Of course, I assume a gettext-like solution.  Early Windows string tables
would put a burden, so would keeping translations in-line, so of course none
of these solutions is something we should even think about.

The gettext process is:
* every translateable string is marked up, various tools use different
  markups, gettext itself uses _("foo").
* an automated tool goes through the source and collects strings enclosed
  in _("").  That list is then put into the translations database.
* translators use some GUI that shows them strings that do not have a
  translation to their language.  They do this from time to time, as of
  course the trunk changes often.  Only once a release enters a freeze
  there is a big push, asking all translators to get their languages to 100%
  coverage.

> that the translation requires internationalization of the code, and that
> doing so is not of high priority at the moment.

It indeed may be a big task, but not an insurmountable one.

You are right, it's not a high prority for any of current official
developers.  But this does not mean we should discourage people to give it a
try -- the cost for the core team is coming up with a scheme of encoding the
relation between strings, parameters and language logic.  I mean, for a
string "Foo hits bar." we'd need to let the German translation know where it
should put der/die/das and so on.  I proposed a very rough sketch of such a
scheme, I'm sure we can come up with something better.

But, about who would do this: I indeed do not volunteer for making all
strings translateable.  Coming up with a pluggable scheme that queries a
database and fetches the translation is not a big task, though, and this is
something I certainly help with -- ie, build the foundation.

> > "$ARTICLE(definite, %1) %1 reflects the %2 off $PRONOUN(possessive, %1) %3!"
> > (of course, the actual markup would be much terser)
> >
> > The Polish translation would be:
> > "$NOUN(%1, nominative, singular) $VERB("reflect", $GENDER(%1)) $NOUN(%2,
> > accusative, singular) od swej $NOUN(%3, genitive, singular)!"
> >
> > $VERB(x, y) would provide the declination of word x appropriate for gender 
> > y.
> > $NOUN(x, y, z) would take word x, place it in case y and number z.
>
> Sounds good, though I think a previous step is in order that
> differentiates word order by language, i.e.  a function that gets passed
> in the subject, action verb and objects and returns a sentence made up of
> language dependent function calls in the required order.

English does have a pretty strict word order, but Polish is pretty loose
there -- and from what I know, Russian allows nearly any permutation for
simple sentences.  I was thinking about a shorthand that can be overridden
-- ie, if the symbol is $V, we might write $V(%1) or $V(%1, something) to
have it use the previous word when not mentioned explicitely.

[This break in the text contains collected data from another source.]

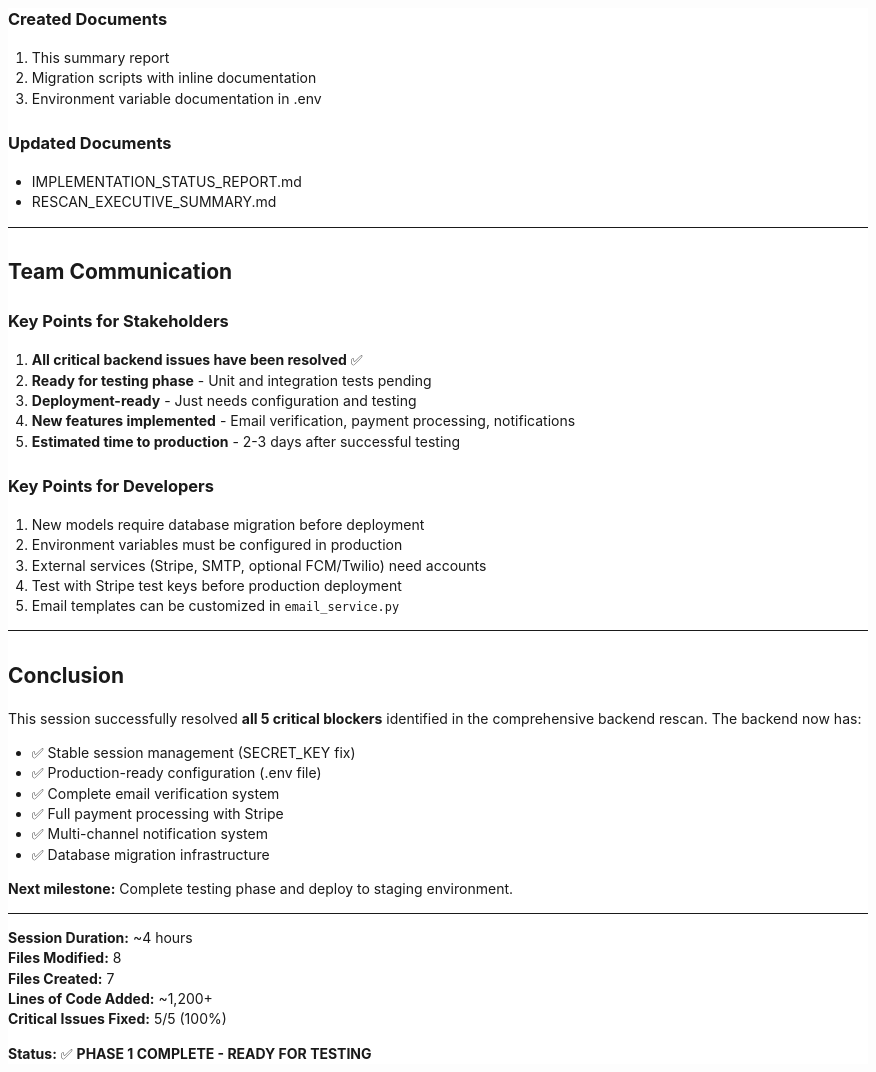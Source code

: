 ### Created Documents
1. This summary report
2. Migration scripts with inline documentation
3. Environment variable documentation in .env

### Updated Documents
- IMPLEMENTATION_STATUS_REPORT.md
- RESCAN_EXECUTIVE_SUMMARY.md

---

## Team Communication

### Key Points for Stakeholders
1. **All critical backend issues have been resolved** ✅
2. **Ready for testing phase** - Unit and integration tests pending
3. **Deployment-ready** - Just needs configuration and testing
4. **New features implemented** - Email verification, payment processing, notifications
5. **Estimated time to production** - 2-3 days after successful testing

### Key Points for Developers
1. New models require database migration before deployment
2. Environment variables must be configured in production
3. External services (Stripe, SMTP, optional FCM/Twilio) need accounts
4. Test with Stripe test keys before production deployment
5. Email templates can be customized in `email_service.py`

---

## Conclusion

This session successfully resolved **all 5 critical blockers** identified in the comprehensive backend rescan. The backend now has:

- ✅ Stable session management (SECRET_KEY fix)
- ✅ Production-ready configuration (.env file)
- ✅ Complete email verification system
- ✅ Full payment processing with Stripe
- ✅ Multi-channel notification system
- ✅ Database migration infrastructure

**Next milestone:** Complete testing phase and deploy to staging environment.

---

**Session Duration:** ~4 hours  
**Files Modified:** 8  
**Files Created:** 7  
**Lines of Code Added:** ~1,200+  
**Critical Issues Fixed:** 5/5 (100%)

**Status:** ✅ **PHASE 1 COMPLETE - READY FOR TESTING**
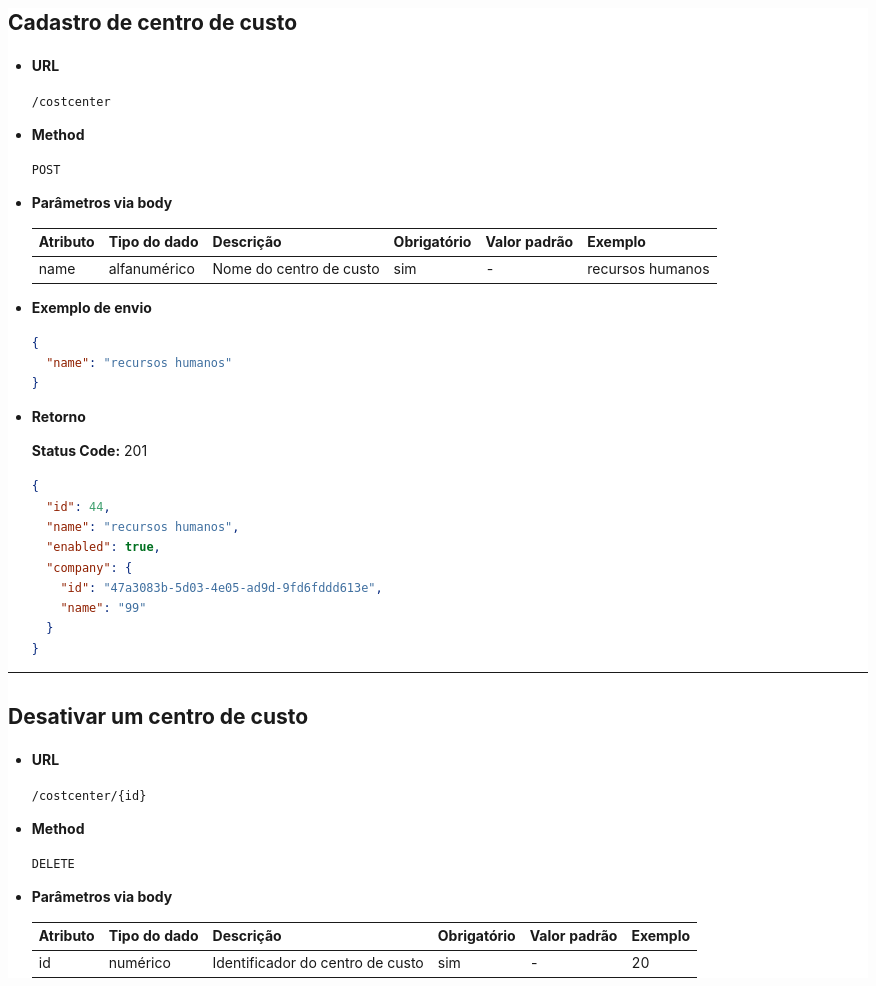 ## Cadastro de centro de custo

* **URL**

  `/costcenter`

* **Method**

  `POST`
  
*  **Parâmetros via body**


   | Atributo     | Tipo do dado     | Descrição                                    | Obrigatório     | Valor padrão     | Exemplo            |
   |----------    |--------------    |------------------------------------------    |-------------    |--------------    |------------        |
   | name       | alfanumérico     | Nome do centro de custo                   | sim             | -                | recursos humanos  |
   
*  **Exemplo de envio**
   
   ```json
   {
     "name": "recursos humanos"
   }
   ```

* **Retorno**
  
  **Status Code:** 201
  
    ```json
    {
      "id": 44,
      "name": "recursos humanos",
      "enabled": true,
      "company": {
        "id": "47a3083b-5d03-4e05-ad9d-9fd6fddd613e",
        "name": "99"
      }
    }
    ```
    
-----

## Desativar um centro de custo

* **URL**

  `/costcenter/{id}`

* **Method**

  `DELETE`
  
*  **Parâmetros via body**


   | Atributo     | Tipo do dado     | Descrição                                    | Obrigatório     | Valor padrão     | Exemplo        |
   |----------    |--------------    |------------------------------------------    |-------------    |--------------    |------------    |
   | id           | numérico         | Identificador do centro de custo           | sim             | -                | 20             |

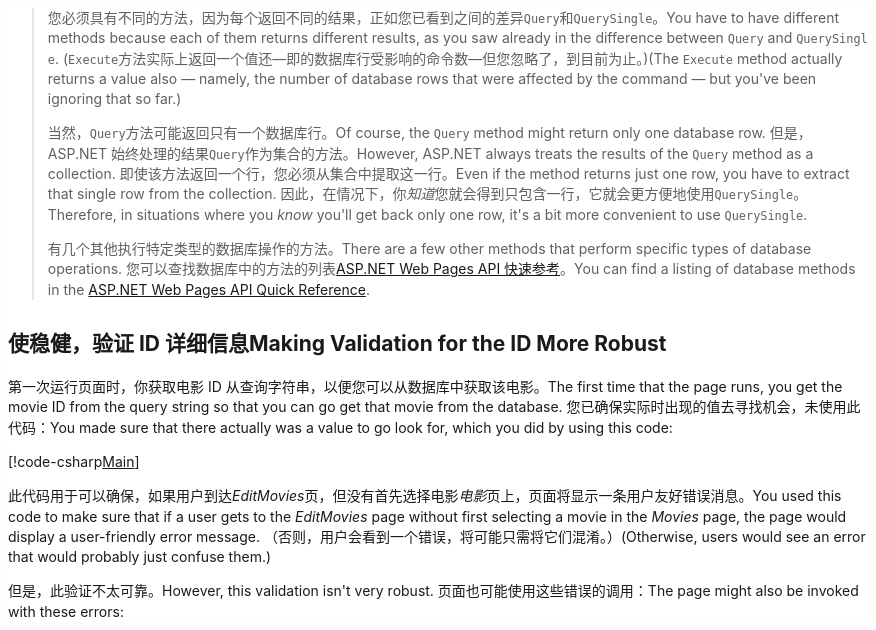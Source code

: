> <span data-ttu-id="a751a-275">您必须具有不同的方法，因为每个返回不同的结果，正如您已看到之间的差异`Query`和`QuerySingle`。</span><span class="sxs-lookup"><span data-stu-id="a751a-275">You have to have different methods because each of them returns different results, as you saw already in the difference between `Query` and `QuerySingle`.</span></span> <span data-ttu-id="a751a-276">(`Execute`方法实际上返回一个值还&mdash;即的数据库行受影响的命令数&mdash;但您忽略了，到目前为止。)</span><span class="sxs-lookup"><span data-stu-id="a751a-276">(The `Execute` method actually returns a value also &mdash; namely, the number of database rows that were affected by the command &mdash; but you've been ignoring that so far.)</span></span>
> 
> <span data-ttu-id="a751a-277">当然，`Query`方法可能返回只有一个数据库行。</span><span class="sxs-lookup"><span data-stu-id="a751a-277">Of course, the `Query` method might return only one database row.</span></span> <span data-ttu-id="a751a-278">但是，ASP.NET 始终处理的结果`Query`作为集合的方法。</span><span class="sxs-lookup"><span data-stu-id="a751a-278">However, ASP.NET always treats the results of the `Query` method as a collection.</span></span> <span data-ttu-id="a751a-279">即使该方法返回一个行，您必须从集合中提取这一行。</span><span class="sxs-lookup"><span data-stu-id="a751a-279">Even if the method returns just one row, you have to extract that single row from the collection.</span></span> <span data-ttu-id="a751a-280">因此，在情况下，你*知道*您就会得到只包含一行，它就会更方便地使用`QuerySingle`。</span><span class="sxs-lookup"><span data-stu-id="a751a-280">Therefore, in situations where you *know* you'll get back only one row, it's a bit more convenient to use `QuerySingle`.</span></span>
> 
> <span data-ttu-id="a751a-281">有几个其他执行特定类型的数据库操作的方法。</span><span class="sxs-lookup"><span data-stu-id="a751a-281">There are a few other methods that perform specific types of database operations.</span></span> <span data-ttu-id="a751a-282">您可以查找数据库中的方法的列表[ASP.NET Web Pages API 快速参考](../../api-reference/asp-net-web-pages-api-reference.md#Data)。</span><span class="sxs-lookup"><span data-stu-id="a751a-282">You can find a listing of database methods in the [ASP.NET Web Pages API Quick Reference](../../api-reference/asp-net-web-pages-api-reference.md#Data).</span></span>


## <a name="making-validation-for-the-id-more-robust"></a><span data-ttu-id="a751a-283">使稳健，验证 ID 详细信息</span><span class="sxs-lookup"><span data-stu-id="a751a-283">Making Validation for the ID More Robust</span></span>

<span data-ttu-id="a751a-284">第一次运行页面时，你获取电影 ID 从查询字符串，以便您可以从数据库中获取该电影。</span><span class="sxs-lookup"><span data-stu-id="a751a-284">The first time that the page runs, you get the movie ID from the query string so that you can go get that movie from the database.</span></span> <span data-ttu-id="a751a-285">您已确保实际时出现的值去寻找机会，未使用此代码：</span><span class="sxs-lookup"><span data-stu-id="a751a-285">You made sure that there actually was a value to go look for, which you did by using this code:</span></span>

[!code-csharp[Main](updating-data/samples/sample13.cs)]

<span data-ttu-id="a751a-286">此代码用于可以确保，如果用户到达*EditMovies*页，但没有首先选择电影*电影*页上，页面将显示一条用户友好错误消息。</span><span class="sxs-lookup"><span data-stu-id="a751a-286">You used this code to make sure that if a user gets to the *EditMovies* page without first selecting a movie in the *Movies* page, the page would display a user-friendly error message.</span></span> <span data-ttu-id="a751a-287">（否则，用户会看到一个错误，将可能只需将它们混淆。）</span><span class="sxs-lookup"><span data-stu-id="a751a-287">(Otherwise, users would see an error that would probably just confuse them.)</span></span>

<span data-ttu-id="a751a-288">但是，此验证不太可靠。</span><span class="sxs-lookup"><span data-stu-id="a751a-288">However, this validation isn't very robust.</span></span> <span data-ttu-id="a751a-289">页面也可能使用这些错误的调用：</span><span class="sxs-lookup"><span data-stu-id="a751a-289">The page might also be invoked with these errors:</span></span>
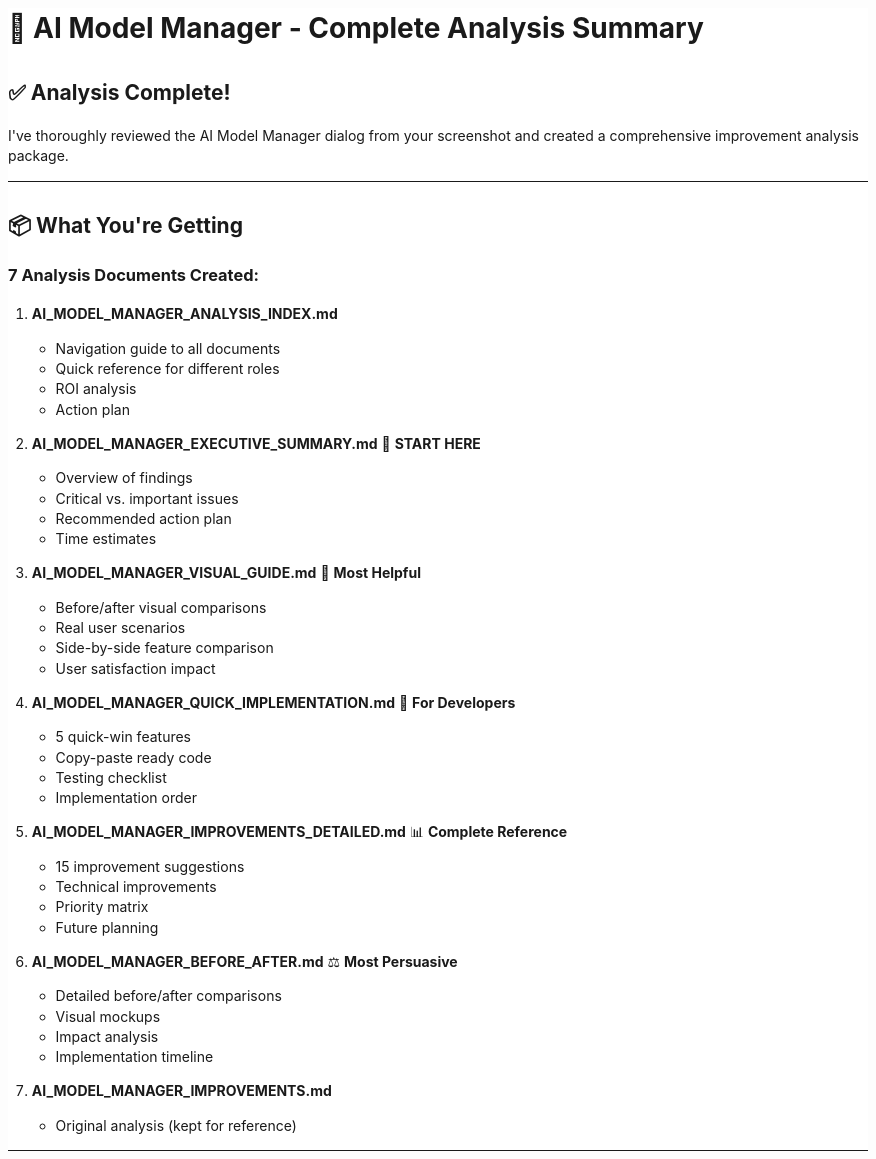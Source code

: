 # 🎯 AI Model Manager - Complete Analysis Summary

## ✅ Analysis Complete!

I've thoroughly reviewed the AI Model Manager dialog from your screenshot and created a comprehensive improvement analysis package.

---

## 📦 What You're Getting

### 7 Analysis Documents Created:

1. **AI_MODEL_MANAGER_ANALYSIS_INDEX.md**
   - Navigation guide to all documents
   - Quick reference for different roles
   - ROI analysis
   - Action plan

2. **AI_MODEL_MANAGER_EXECUTIVE_SUMMARY.md** 🎯 **START HERE**
   - Overview of findings
   - Critical vs. important issues
   - Recommended action plan
   - Time estimates

3. **AI_MODEL_MANAGER_VISUAL_GUIDE.md** 🎨 **Most Helpful**
   - Before/after visual comparisons
   - Real user scenarios
   - Side-by-side feature comparison
   - User satisfaction impact

4. **AI_MODEL_MANAGER_QUICK_IMPLEMENTATION.md** 🔧 **For Developers**
   - 5 quick-win features
   - Copy-paste ready code
   - Testing checklist
   - Implementation order

5. **AI_MODEL_MANAGER_IMPROVEMENTS_DETAILED.md** 📊 **Complete Reference**
   - 15 improvement suggestions
   - Technical improvements
   - Priority matrix
   - Future planning

6. **AI_MODEL_MANAGER_BEFORE_AFTER.md** ⚖️ **Most Persuasive**
   - Detailed before/after comparisons
   - Visual mockups
   - Impact analysis
   - Implementation timeline

7. **AI_MODEL_MANAGER_IMPROVEMENTS.md**
   - Original analysis (kept for reference)

---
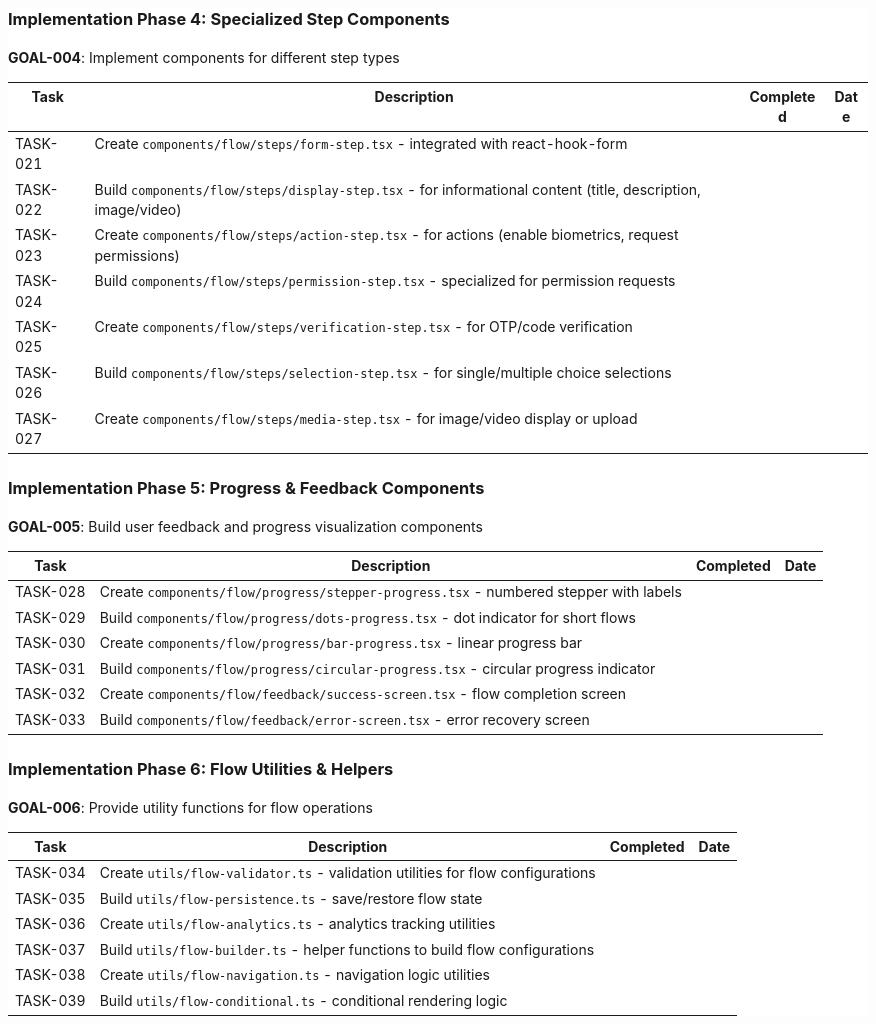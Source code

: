 ### Implementation Phase 4: Specialized Step Components

**GOAL-004**: Implement components for different step types

| Task     | Description                                                                                                  | Completed | Date |
| -------- | ------------------------------------------------------------------------------------------------------------ | --------- | ---- |
| TASK-021 | Create `components/flow/steps/form-step.tsx` - integrated with react-hook-form                               |           |      |
| TASK-022 | Build `components/flow/steps/display-step.tsx` - for informational content (title, description, image/video) |           |      |
| TASK-023 | Create `components/flow/steps/action-step.tsx` - for actions (enable biometrics, request permissions)        |           |      |
| TASK-024 | Build `components/flow/steps/permission-step.tsx` - specialized for permission requests                      |           |      |
| TASK-025 | Create `components/flow/steps/verification-step.tsx` - for OTP/code verification                             |           |      |
| TASK-026 | Build `components/flow/steps/selection-step.tsx` - for single/multiple choice selections                     |           |      |
| TASK-027 | Create `components/flow/steps/media-step.tsx` - for image/video display or upload                            |           |      |

### Implementation Phase 5: Progress & Feedback Components

**GOAL-005**: Build user feedback and progress visualization components

| Task     | Description                                                                           | Completed | Date |
| -------- | ------------------------------------------------------------------------------------- | --------- | ---- |
| TASK-028 | Create `components/flow/progress/stepper-progress.tsx` - numbered stepper with labels |           |      |
| TASK-029 | Build `components/flow/progress/dots-progress.tsx` - dot indicator for short flows    |           |      |
| TASK-030 | Create `components/flow/progress/bar-progress.tsx` - linear progress bar              |           |      |
| TASK-031 | Build `components/flow/progress/circular-progress.tsx` - circular progress indicator  |           |      |
| TASK-032 | Create `components/flow/feedback/success-screen.tsx` - flow completion screen         |           |      |
| TASK-033 | Build `components/flow/feedback/error-screen.tsx` - error recovery screen             |           |      |

### Implementation Phase 6: Flow Utilities & Helpers

**GOAL-006**: Provide utility functions for flow operations

| Task     | Description                                                                     | Completed | Date |
| -------- | ------------------------------------------------------------------------------- | --------- | ---- |
| TASK-034 | Create `utils/flow-validator.ts` - validation utilities for flow configurations |           |      |
| TASK-035 | Build `utils/flow-persistence.ts` - save/restore flow state                     |           |      |
| TASK-036 | Create `utils/flow-analytics.ts` - analytics tracking utilities                 |           |      |
| TASK-037 | Build `utils/flow-builder.ts` - helper functions to build flow configurations   |           |      |
| TASK-038 | Create `utils/flow-navigation.ts` - navigation logic utilities                  |           |      |
| TASK-039 | Build `utils/flow-conditional.ts` - conditional rendering logic                 |           |      |
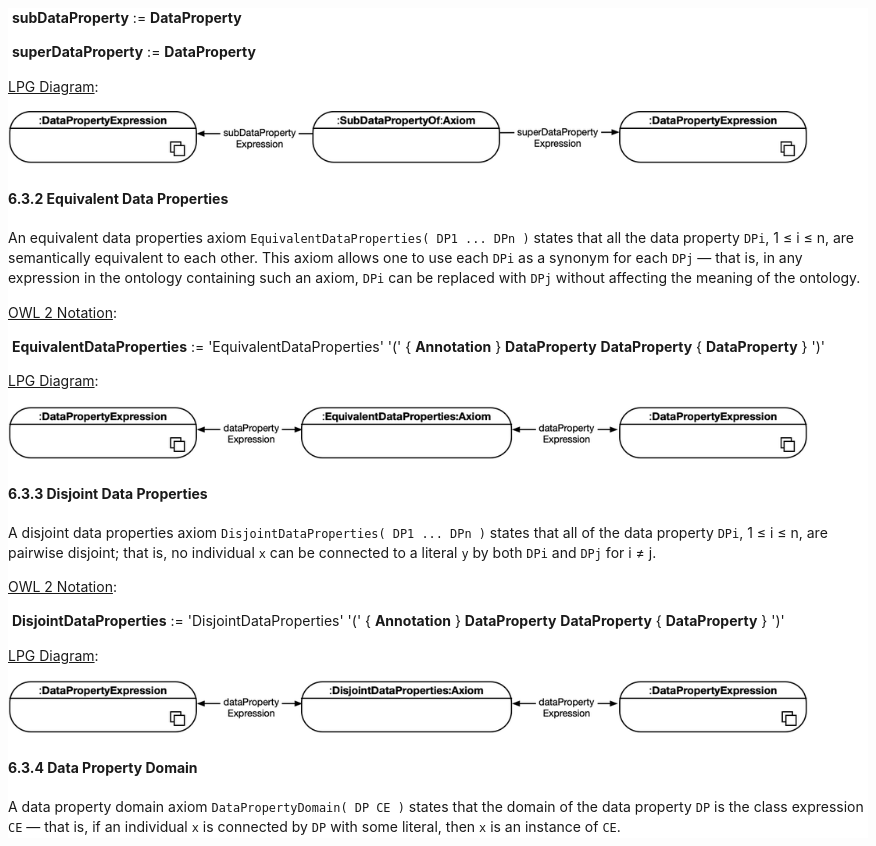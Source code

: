 ​	**subDataProperty** := **DataProperty**

​	**superDataProperty** := **DataProperty**

<u>LPG Diagram</u>:

<img src="images/axiom-subdataproperty-of.png" alt="axiom-subdataproperty-of" width="800" />



#### 6.3.2 Equivalent Data Properties

An equivalent data properties axiom `EquivalentDataProperties( DP1 ... DPn )` states that all the data property `DPi`, 1 ≤ i ≤ n, are semantically equivalent to each other. This axiom allows one to use each `DPi` as a synonym for each `DPj` — that is, in any expression in the ontology containing such an axiom, `DPi` can be replaced with `DPj` without affecting the meaning of the ontology. 

<u>OWL 2 Notation</u>:

​	**EquivalentDataProperties** := 'EquivalentDataProperties' '(' { **Annotation** } **DataProperty** **DataProperty** { **DataProperty** } ')'

<u>LPG Diagram</u>:

<img src="images/axiom-equivalent-dataproperties.png" alt="axiom-equivalent-dataproperties" width="800" />



#### 6.3.3 Disjoint Data Properties

A disjoint data properties axiom `DisjointDataProperties( DP1 ... DPn )` states that all of the data property `DPi`, 1 ≤ i ≤ n, are pairwise disjoint; that is, no individual `x` can be connected to a literal `y` by both `DPi` and `DPj` for i ≠ j.

<u>OWL 2 Notation</u>:

​	**DisjointDataProperties** := 'DisjointDataProperties' '(' { **Annotation** } **DataProperty** **DataProperty** { **DataProperty** } ')'

<u>LPG Diagram</u>:

<img src="images/axiom-disjoint-dataproperties.png" alt="axiom-disjoint-dataproperties" width="800" />



#### 6.3.4 Data Property Domain

A data property domain axiom `DataPropertyDomain( DP CE )` states that the domain of the data property  `DP` is the class expression `CE` — that is, if an individual `x` is connected by `DP` with some literal, then `x` is an instance of `CE`.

This of course is way, way, way premature.  Talking about shorthands for
markup which has not even been devised yet is a waste of time at the moment.
I just mentioned a sample one.

> > After coming up with such a syntax, the biggest part would be going through
> > all the source and replacing all strings this way.  If marked in a
> > consistent way (like, _("foo") as gettext uses), we would be able to run
> > some automated tool and gather a list of messages that do need to be
> > translated.
> 
> I think Patric Mueller did something similar for NetHack-De: first
> running a script that found all messages (presumably by looking for
> quotation marks) and added a predefined marker in that line (in this
> case "TODO DE").
> Later, it was easy to grep the source for untranslated (or
> half-translated) fragments and translate the messages one line at a
> time.

Unfortunately, that way requires having a distinct source tree for every
language.  This is a nightmare.  Doing this in a gettext-like way would be
so much better - translations are totally independent from the source, and
you can code as if there weren't any.


Meow!
-- 
1KB             // Microsoft corollary to Hanlon's razor:
                //      Never attribute to stupidity what can be
                //      adequately explained by malice.